Géopolitique révolutionnaire à l’écran

De Renoir et son film «la Marseillaise» avant la Seconde Guerre mondiale à Schoeller aujourd’hui avec «Un peuple et son roi», qu’en est-il des territoires de la Révolution française au cinéma ?
«Fête de l'unité place de la Concorde», le 10 août 1793 (29 thermidor an I) par Pierre Demachy. (Photo De Agostini. Leemage)
publié le 3 octobre 2018 à 20h26

Le cinéma porte à l'écran des corps, des paysages et des circulations. Il est ainsi un lieu où se fabriquent des géographies. Quand il s'agit de Révolution française, nul doute que cette géographie est politique. Jean Renoir, en 1938 avec la Marseillaise, comme Pierre Schoeller, aujourd'hui avec Un peuple et son roi (1), ont à cœur de mettre en scène le peuple révolutionnaire. Mais pour autant, ils ne nous parlent pas vraiment de la même situation car le sous-texte géostratégique, celui de notre présent, n'est pas le même. Ils n'ont privilégié ni les mêmes circulations ni les mêmes paysages.

Dans le film de Renoir, les gens du peuple sont d'abord dans la campagne. Un braconnier risque d'aller aux galères pour un pigeon et, dans la montagne, les protagonistes du film expérimentent une forme de liberté native. Puis ils redescendent à Marseille faire la Révolution. Mais la véritable géographie du film n'est pas dans cette opposition entre un espace quasi-naturel et la civilisation urbaine à régénérer. Ce qui fascine Renoir et donne un rythme assez saccadé au film, c'est la géographie de la remontée des volontaires marseillais sur Paris.
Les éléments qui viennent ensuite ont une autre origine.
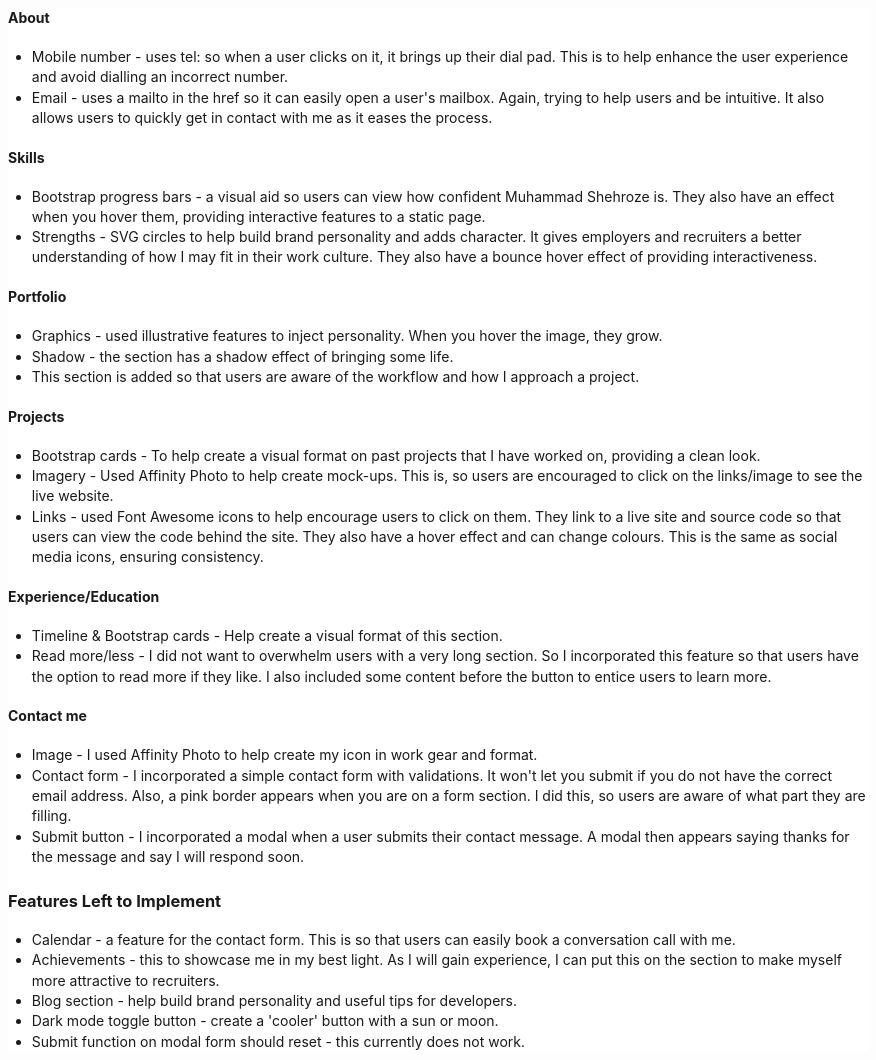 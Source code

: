 #### About 
- Mobile number - uses tel: so when a user clicks on it, it brings up their dial pad. This is to help enhance the user experience and avoid dialling an incorrect number. 
- Email - uses a mailto in the href so it can easily open a user's mailbox. Again, trying to help users and be intuitive. It also allows users to quickly get in contact with me as it eases the process.

#### Skills
- Bootstrap progress bars - a visual aid so users can view how confident Muhammad Shehroze is. They also have an effect when you hover them, providing interactive features to a static page.
- Strengths - SVG circles to help build brand personality and adds character. It gives employers and recruiters a better understanding of how I may fit in their work culture. They also have a bounce hover effect of providing interactiveness. 

#### Portfolio
- Graphics - used illustrative features to inject personality. When you hover the image, they grow. 
- Shadow - the section has a shadow effect of bringing some life. 
- This section is added so that users are aware of the workflow and how I approach a project.

#### Projects 
- Bootstrap cards - To help create a visual format on past projects that I have worked on, providing a clean look.
- Imagery - Used Affinity Photo to help create mock-ups. This is, so users are encouraged to click on the links/image to see the live website.
- Links - used Font Awesome icons to help encourage users to click on them. They link to a live site and source code so that users can view the code behind the site. They also have a hover effect and can change colours. This is the same as social media icons, ensuring consistency.

#### Experience/Education
- Timeline & Bootstrap cards - Help create a visual format of this section. 
- Read more/less - I did not want to overwhelm users with a very long section. So I incorporated this feature so that users have the option to read more if they like. I also included some content before the button to entice users to learn more.

#### Contact me
- Image - I used Affinity Photo to help create my icon in work gear and format. 
- Contact form - I incorporated a simple contact form with validations. It won't let you submit if you do not have the correct email address. Also, a pink border appears when you are on a form section. I did this, so users are aware of what part they are filling. 
- Submit button - I incorporated a modal when a user submits their contact message. A modal then appears saying thanks for the message and say I will respond soon. 

### Features Left to Implement
- Calendar - a feature for the contact form. This is so that users can easily book a conversation call with me. 
- Achievements - this to showcase me in my best light. As I will gain experience, I can put this on the section to make myself more attractive to recruiters. 
- Blog section - help build brand personality and useful tips for developers. 
- Dark mode toggle button - create a 'cooler' button with a sun or moon. 
- Submit function on modal form should reset - this currently does not work.

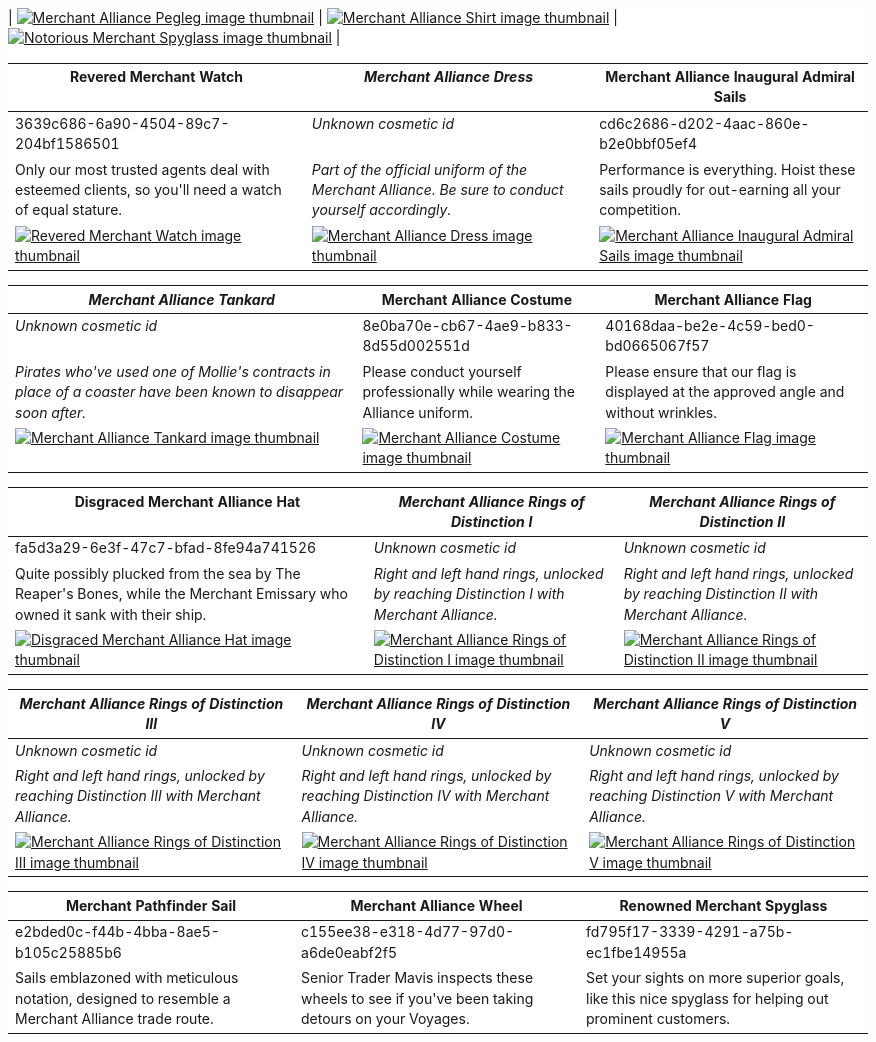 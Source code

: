 | [![*Merchant Alliance Pegleg* image thumbnail](https://cdn.merciasquill.com/images/67035fed8ad30bf0035179c4)](https://seaofthieves.wiki.gg/wiki/Merchant_Alliance_Pegleg) | [![*Merchant Alliance Shirt* image thumbnail](https://cdn.merciasquill.com/images/67035fed8ad30bf0035179c4)](https://seaofthieves.wiki.gg/wiki/Merchant_Alliance_Shirt) | [![Notorious Merchant Spyglass image thumbnail](https://seaofthieves.wiki.gg/images/e/ef/Notorious_Merchant_Spyglass.png)](https://seaofthieves.wiki.gg/wiki/Notorious_Merchant_Spyglass) |

| Revered Merchant Watch | *Merchant Alliance Dress* | Merchant Alliance Inaugural Admiral Sails |
| ---------------------- | ------------------------- | ----------------------------------------- |
| 3639c686-6a90-4504-89c7-204bf1586501 | *Unknown cosmetic id* | cd6c2686-d202-4aac-860e-b2e0bbf05ef4 |
| Only our most trusted agents deal with esteemed clients, so you'll need a watch of equal stature. | *Part of the official uniform of the Merchant Alliance. Be sure to conduct yourself accordingly.* | Performance is everything. Hoist these sails proudly for out-earning all your competition. |
| [![Revered Merchant Watch image thumbnail](https://seaofthieves.wiki.gg/images/1/1f/Revered_Merchant_Watch.png)](https://seaofthieves.wiki.gg/wiki/Revered_Merchant_Watch) | [![*Merchant Alliance Dress* image thumbnail](https://cdn.merciasquill.com/images/67035fed8ad30bf0035179c4)](https://seaofthieves.wiki.gg/wiki/Merchant_Alliance_Dress) | [![Merchant Alliance Inaugural Admiral Sails image thumbnail](https://seaofthieves.wiki.gg/images/3/37/Merchant_Alliance_Inaugural_Admiral_Sails.png)](https://seaofthieves.wiki.gg/wiki/Merchant_Alliance_Inaugural_Admiral_Sails) |

| *Merchant Alliance Tankard* | Merchant Alliance Costume | Merchant Alliance Flag |
| --------------------------- | ------------------------- | ---------------------- |
| *Unknown cosmetic id* | 8e0ba70e-cb67-4ae9-b833-8d55d002551d | 40168daa-be2e-4c59-bed0-bd0665067f57 |
| *Pirates who've used one of Mollie's contracts in place of a coaster have been known to disappear soon after.* | Please conduct yourself professionally while wearing the Alliance uniform. | Please ensure that our flag is displayed at the approved angle and without wrinkles. |
| [![*Merchant Alliance Tankard* image thumbnail](https://cdn.merciasquill.com/images/67035fed8ad30bf0035179c4)](https://seaofthieves.wiki.gg/wiki/Merchant_Alliance_Tankard) | [![Merchant Alliance Costume image thumbnail](https://seaofthieves.wiki.gg/images/5/5f/Merchant_Alliance_Costume.png)](https://seaofthieves.wiki.gg/wiki/Merchant_Alliance_Costume) | [![Merchant Alliance Flag image thumbnail](https://seaofthieves.wiki.gg/images/3/35/Merchant_Alliance_Flag.png)](https://seaofthieves.wiki.gg/wiki/Merchant_Alliance_Flag) |

| Disgraced Merchant Alliance Hat | *Merchant Alliance Rings of Distinction I* | *Merchant Alliance Rings of Distinction II* |
| ------------------------------- | ------------------------------------------ | ------------------------------------------- |
| fa5d3a29-6e3f-47c7-bfad-8fe94a741526 | *Unknown cosmetic id* | *Unknown cosmetic id* |
| Quite possibly plucked from the sea by The Reaper's Bones, while the Merchant Emissary who owned it sank with their ship. | *Right and left hand rings, unlocked by reaching Distinction I with Merchant Alliance.* | *Right and left hand rings, unlocked by reaching Distinction II with Merchant Alliance.* |
| [![Disgraced Merchant Alliance Hat image thumbnail](https://seaofthieves.wiki.gg/images/4/49/Disgraced_Merchant_Alliance_Hat.png)](https://seaofthieves.wiki.gg/wiki/Disgraced_Merchant_Alliance_Hat) | [![*Merchant Alliance Rings of Distinction I* image thumbnail](https://cdn.merciasquill.com/images/67035fed8ad30bf0035179c4)](https://seaofthieves.wiki.gg/wiki/Merchant_Alliance_Rings_of_Distinction_I) | [![*Merchant Alliance Rings of Distinction II* image thumbnail](https://cdn.merciasquill.com/images/67035fed8ad30bf0035179c4)](https://seaofthieves.wiki.gg/wiki/Merchant_Alliance_Rings_of_Distinction_II) |

| *Merchant Alliance Rings of Distinction III* | *Merchant Alliance Rings of Distinction IV* | *Merchant Alliance Rings of Distinction V* |
| -------------------------------------------- | ------------------------------------------- | ------------------------------------------ |
| *Unknown cosmetic id* | *Unknown cosmetic id* | *Unknown cosmetic id* |
| *Right and left hand rings, unlocked by reaching Distinction III with Merchant Alliance.* | *Right and left hand rings, unlocked by reaching Distinction IV with Merchant Alliance.* | *Right and left hand rings, unlocked by reaching Distinction V with Merchant Alliance.* |
| [![*Merchant Alliance Rings of Distinction III* image thumbnail](https://cdn.merciasquill.com/images/67035fed8ad30bf0035179c4)](https://seaofthieves.wiki.gg/wiki/Merchant_Alliance_Rings_of_Distinction_III) | [![*Merchant Alliance Rings of Distinction IV* image thumbnail](https://cdn.merciasquill.com/images/67035fed8ad30bf0035179c4)](https://seaofthieves.wiki.gg/wiki/Merchant_Alliance_Rings_of_Distinction_IV) | [![*Merchant Alliance Rings of Distinction V* image thumbnail](https://cdn.merciasquill.com/images/67035fed8ad30bf0035179c4)](https://seaofthieves.wiki.gg/wiki/Merchant_Alliance_Rings_of_Distinction_V) |

| Merchant Pathfinder Sail | Merchant Alliance Wheel | Renowned Merchant Spyglass |
| ------------------------ | ----------------------- | -------------------------- |
| e2bded0c-f44b-4bba-8ae5-b105c25885b6 | c155ee38-e318-4d77-97d0-a6de0eabf2f5 | fd795f17-3339-4291-a75b-ec1fbe14955a |
| Sails emblazoned with meticulous notation, designed to resemble a Merchant Alliance trade route. | Senior Trader Mavis inspects these wheels to see if you've been taking detours on your Voyages. | Set your sights on more superior goals, like this nice spyglass for helping out prominent customers. |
Le film consonne alors avec La vie est à nous, où le réalisateur avait fait l'éloge du pays dans une leçon d'instituteur fier de présenter la richesse d'une nation. Le paysage, c'est la géographie de la France. Montrer la multiplicité des lieux et des personnes, c'est alors montrer la Nation à la manière de Michelet qui fait parler le territoire quand il ne peut faire parler le peuple. Le film résonne de «Vive la Nation !» - «Nation» définie comme multiplicité des citoyens qui porte le sort du genre humain. En contrepoint, Renoir met en scène les émigrés. Eux ne sont plus sur le territoire, et de fait font alliance avec l'ennemi, les Allemands de Coblentz, et ne semblent plus être de la Nation. La géopolitique de Renoir, c'est la fabrique d'un rapport entre ces paysages français, Coblentz comme au-delà de la frontière autant réelle que fantasmée, et le Coblentz intérieur, la Cour, comme recoin fastueux et coupé du monde, hors lieu transnational avec l'Autrichienne aux commandes. En 1938, Renoir met de fait en scène l'affrontement idéologique entre deux conceptions de la vie bonne et de l'humanité.

Qu’en est-il avec Schoeller ? Repartons des paysages. Le film ne contourne pas le rapport ville - campagne, l’un des personnages est un rescapé de la justice d’Ancien Régime, voleur paysan, il a suivi, avec d’autres, le retour du roi à Paris après sa fuite et son arrestation à Varennes. Une première circulation des femmes en octobre 1789 visait déjà à ramener le roi à Paris. Deux circulations de la campagne vers la ville car la géographie du film est une géographie urbaine, parisienne et populaire. Ici, on parle moins de Nation que de peuple au sens où, comme le rappelle Robespierre dans son discours sur le suffrage censitaire, il s’oppose aux riches et aux aristocrates.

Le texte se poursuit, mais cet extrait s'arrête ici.